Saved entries
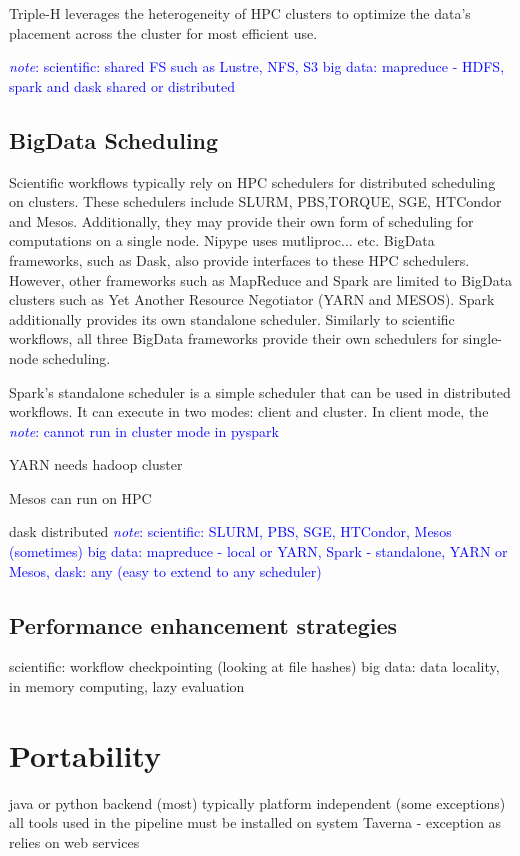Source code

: \documentclass{report}
\newcommand{\note}[1]{\textcolor{blue}{\textit{note}: #1}}
\begin{document}
                Triple-H leverages the heterogeneity of HPC clusters to 
                optimize the data's placement across the cluster for most 
                efficient use.
            
            \note{scientific: shared FS such as Lustre, NFS, S3
            big data: mapreduce - HDFS, spark and dask shared or distributed}
        \section{BigData Scheduling}\label{sched}

            
            Scientific workflows typically rely on HPC schedulers for 
            distributed scheduling on clusters. These schedulers include SLURM,
            PBS,TORQUE, SGE, HTCondor and Mesos. Additionally, they may provide
            their own form of scheduling for computations on a single node. 
            Nipype uses mutliproc... etc. BigData frameworks, such as Dask,
            also provide interfaces to these HPC schedulers. However, other
            frameworks such as MapReduce and Spark are limited to BigData 
            clusters such as Yet Another Resource Negotiator (YARN and MESOS).
            Spark additionally provides its own standalone scheduler. Similarly
            to scientific workflows, all three BigData frameworks provide their
            own schedulers for single-node scheduling.

            Spark's standalone scheduler is a simple scheduler that can be used
            in distributed workflows. It can execute in two modes: client and
            cluster. In client mode, the  \note{cannot run in cluster mode in pyspark} 

            YARN needs hadoop cluster

            Mesos can run on HPC

            dask distributed
            \note{scientific: SLURM, PBS, SGE, HTCondor, Mesos (sometimes)
            big data: mapreduce - local or YARN, Spark - standalone, YARN or 
            Mesos, dask: any (easy to extend to any scheduler)}
        \section{Performance enhancement strategies}\label{other}
            scientific: workflow checkpointing (looking at file hashes)
            big data: data locality, in memory computing, lazy evaluation
    \chapter{Portability}\label{portability}
        java or python backend (most) typically platform independent (some 
        exceptions)
        all tools used in the pipeline must be installed on system
        Taverna - exception as relies on web services
\end{document}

Task brief
Go through the entries above and report each line with the string "shared" in it.

Your response
            \note{scientific: shared FS such as Lustre, NFS, S3
            big data: mapreduce - HDFS, spark and dask shared or distributed}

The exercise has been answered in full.